PROBLEM
Find the word "ImagePullBackOff" in the records below. List each line containing it.
=== Begin Enclosure ===
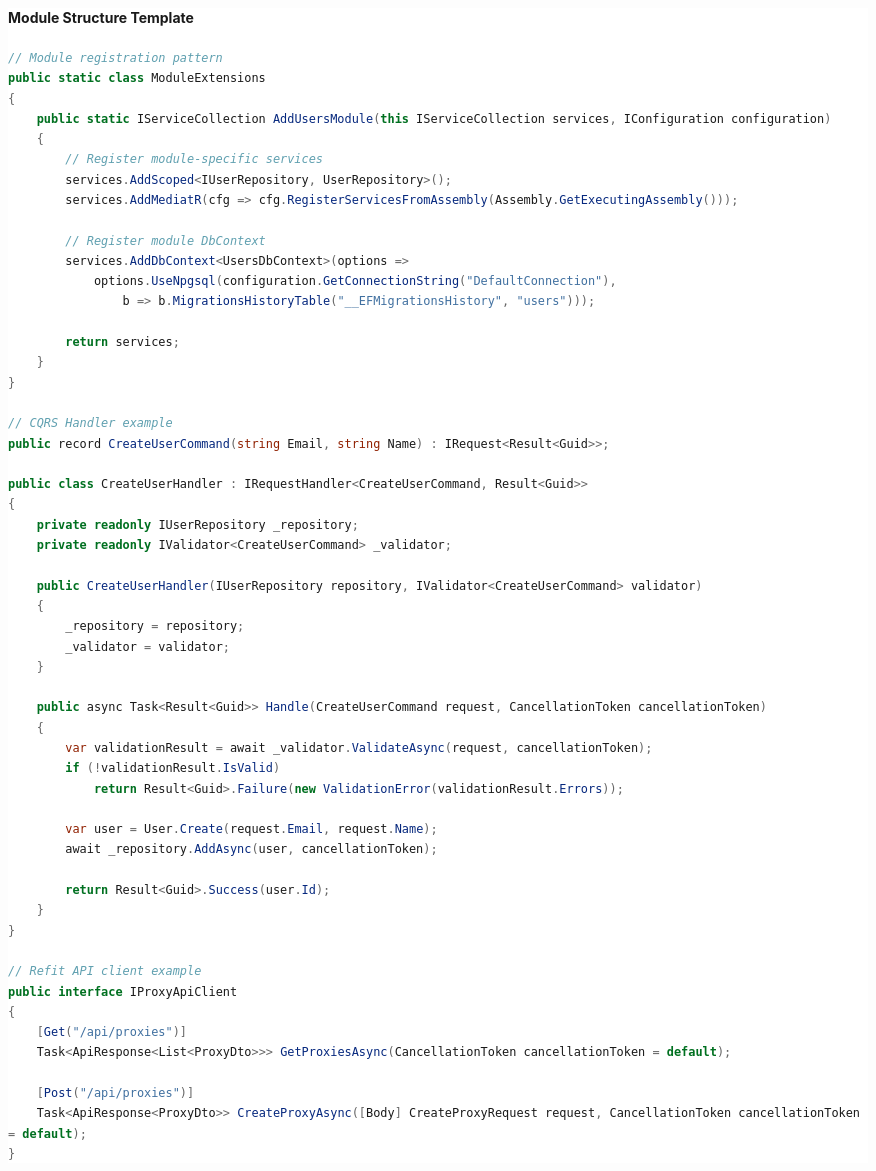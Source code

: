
 ```xml
```

#### Module Structure Template
```csharp
// Module registration pattern
public static class ModuleExtensions
{
    public static IServiceCollection AddUsersModule(this IServiceCollection services, IConfiguration configuration)
    {
        // Register module-specific services
        services.AddScoped<IUserRepository, UserRepository>();
        services.AddMediatR(cfg => cfg.RegisterServicesFromAssembly(Assembly.GetExecutingAssembly()));
        
        // Register module DbContext
        services.AddDbContext<UsersDbContext>(options =>
            options.UseNpgsql(configuration.GetConnectionString("DefaultConnection"),
                b => b.MigrationsHistoryTable("__EFMigrationsHistory", "users")));
        
        return services;
    }
}

// CQRS Handler example
public record CreateUserCommand(string Email, string Name) : IRequest<Result<Guid>>;

public class CreateUserHandler : IRequestHandler<CreateUserCommand, Result<Guid>>
{
    private readonly IUserRepository _repository;
    private readonly IValidator<CreateUserCommand> _validator;

    public CreateUserHandler(IUserRepository repository, IValidator<CreateUserCommand> validator)
    {
        _repository = repository;
        _validator = validator;
    }

    public async Task<Result<Guid>> Handle(CreateUserCommand request, CancellationToken cancellationToken)
    {
        var validationResult = await _validator.ValidateAsync(request, cancellationToken);
        if (!validationResult.IsValid)
            return Result<Guid>.Failure(new ValidationError(validationResult.Errors));

        var user = User.Create(request.Email, request.Name);
        await _repository.AddAsync(user, cancellationToken);
        
        return Result<Guid>.Success(user.Id);
    }
}

// Refit API client example
public interface IProxyApiClient
{
    [Get("/api/proxies")]
    Task<ApiResponse<List<ProxyDto>>> GetProxiesAsync(CancellationToken cancellationToken = default);
    
    [Post("/api/proxies")]
    Task<ApiResponse<ProxyDto>> CreateProxyAsync([Body] CreateProxyRequest request, CancellationToken cancellationToken = default);
}
```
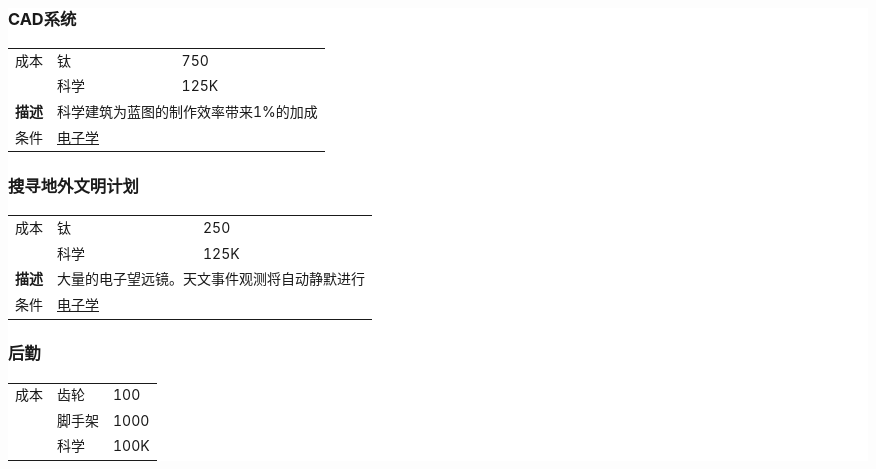 ### CAD系统
<table>
<tbody>
<tr>
<td rowspan="2">成本</td>
<td>钛</td>
<td>750</td>
</tr>
<tr>
<td>科学</td>
<td>125K</td>
</tr>
<tr>
<td><strong>描述</strong></td>
<td colspan="2">科学建筑为蓝图的制作效率带来1%的加成</td>
</tr>
<tr>
<td>条件</td>
<td colspan="2"><a href="?file=001-猫咪百科/03-科学/01-科学#电子学">电子学</a></td>
</tr>
</tbody>
</table>

### 搜寻地外文明计划
<table>
<tbody>
<tr>
<td rowspan="2">成本</td>
<td>钛</td>
<td>250</td>
</tr>
<tr>
<td>科学</td>
<td>125K</td>
</tr>
<tr>
<td><strong>描述</strong></td>
<td colspan="2">大量的电子望远镜。天文事件观测将自动静默进行</td>
</tr>
<tr>
<td>条件</td>
<td colspan="2"><a href="?file=001-猫咪百科/03-科学/01-科学#电子学">电子学</a></td>
</tr>
</tbody>
</table>

### 后勤
<table>
<tbody>
<tr>
<td rowspan="3">成本</td>
<td>齿轮</td>
<td>100</td>
</tr>
<tr>
<td>脚手架</td>
<td>1000</td>
</tr>
<tr>
<td>科学</td>
<td>100K</td>
</tr>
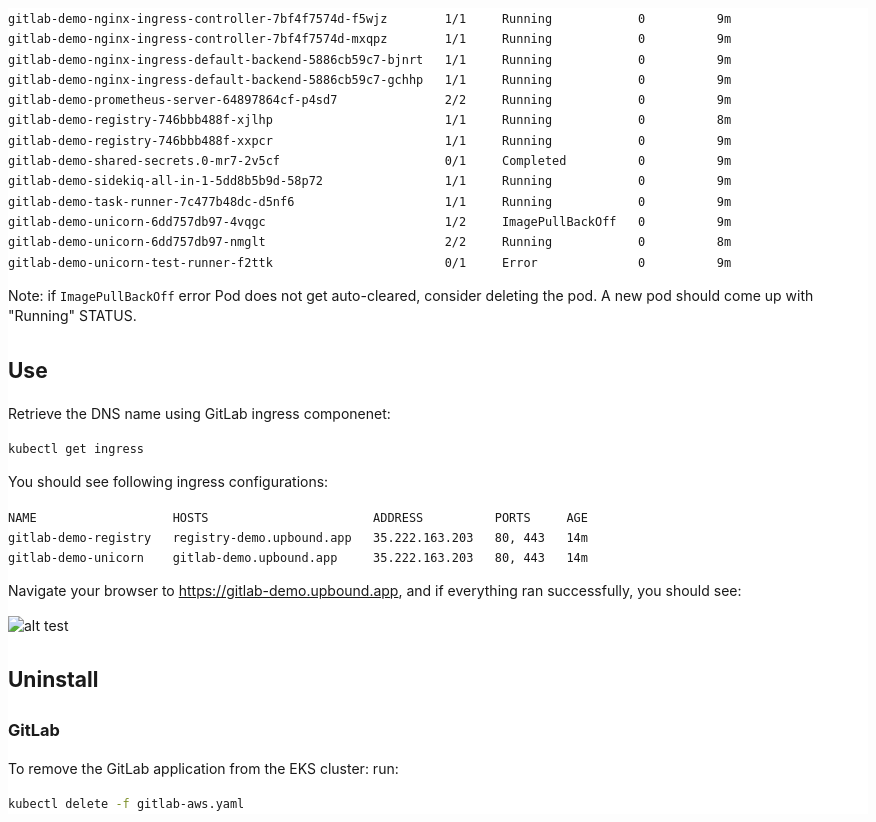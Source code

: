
 ```bash
gitlab-demo-nginx-ingress-controller-7bf4f7574d-f5wjz        1/1     Running            0          9m
gitlab-demo-nginx-ingress-controller-7bf4f7574d-mxqpz        1/1     Running            0          9m
gitlab-demo-nginx-ingress-default-backend-5886cb59c7-bjnrt   1/1     Running            0          9m
gitlab-demo-nginx-ingress-default-backend-5886cb59c7-gchhp   1/1     Running            0          9m
gitlab-demo-prometheus-server-64897864cf-p4sd7               2/2     Running            0          9m
gitlab-demo-registry-746bbb488f-xjlhp                        1/1     Running            0          8m
gitlab-demo-registry-746bbb488f-xxpcr                        1/1     Running            0          9m
gitlab-demo-shared-secrets.0-mr7-2v5cf                       0/1     Completed          0          9m
gitlab-demo-sidekiq-all-in-1-5dd8b5b9d-58p72                 1/1     Running            0          9m
gitlab-demo-task-runner-7c477b48dc-d5nf6                     1/1     Running            0          9m
gitlab-demo-unicorn-6dd757db97-4vqgc                         1/2     ImagePullBackOff   0          9m
gitlab-demo-unicorn-6dd757db97-nmglt                         2/2     Running            0          8m
gitlab-demo-unicorn-test-runner-f2ttk                        0/1     Error              0          9m
```

Note: if `ImagePullBackOff` error Pod does not get auto-cleared, consider deleting the pod. 
A new pod should come up with "Running" STATUS.

## Use
Retrieve the DNS name using GitLab ingress componenet:
```bash
kubectl get ingress
```
You should see following ingress configurations:
```
NAME                   HOSTS                       ADDRESS          PORTS     AGE
gitlab-demo-registry   registry-demo.upbound.app   35.222.163.203   80, 443   14m
gitlab-demo-unicorn    gitlab-demo.upbound.app     35.222.163.203   80, 443   14m
```

Navigate your browser to https://gitlab-demo.upbound.app, and if everything ran successfully, you should see:

![alt test](gitlab-login.png)

## Uninstall

### GitLab
To remove the GitLab application from the EKS cluster: run:
```bash
kubectl delete -f gitlab-aws.yaml
```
=== End Enclosure ===
TASK OUTPUT
gitlab-demo-unicorn-6dd757db97-4vqgc                         1/2     ImagePullBackOff   0          9m
Note: if `ImagePullBackOff` error Pod does not get auto-cleared, consider deleting the pod. 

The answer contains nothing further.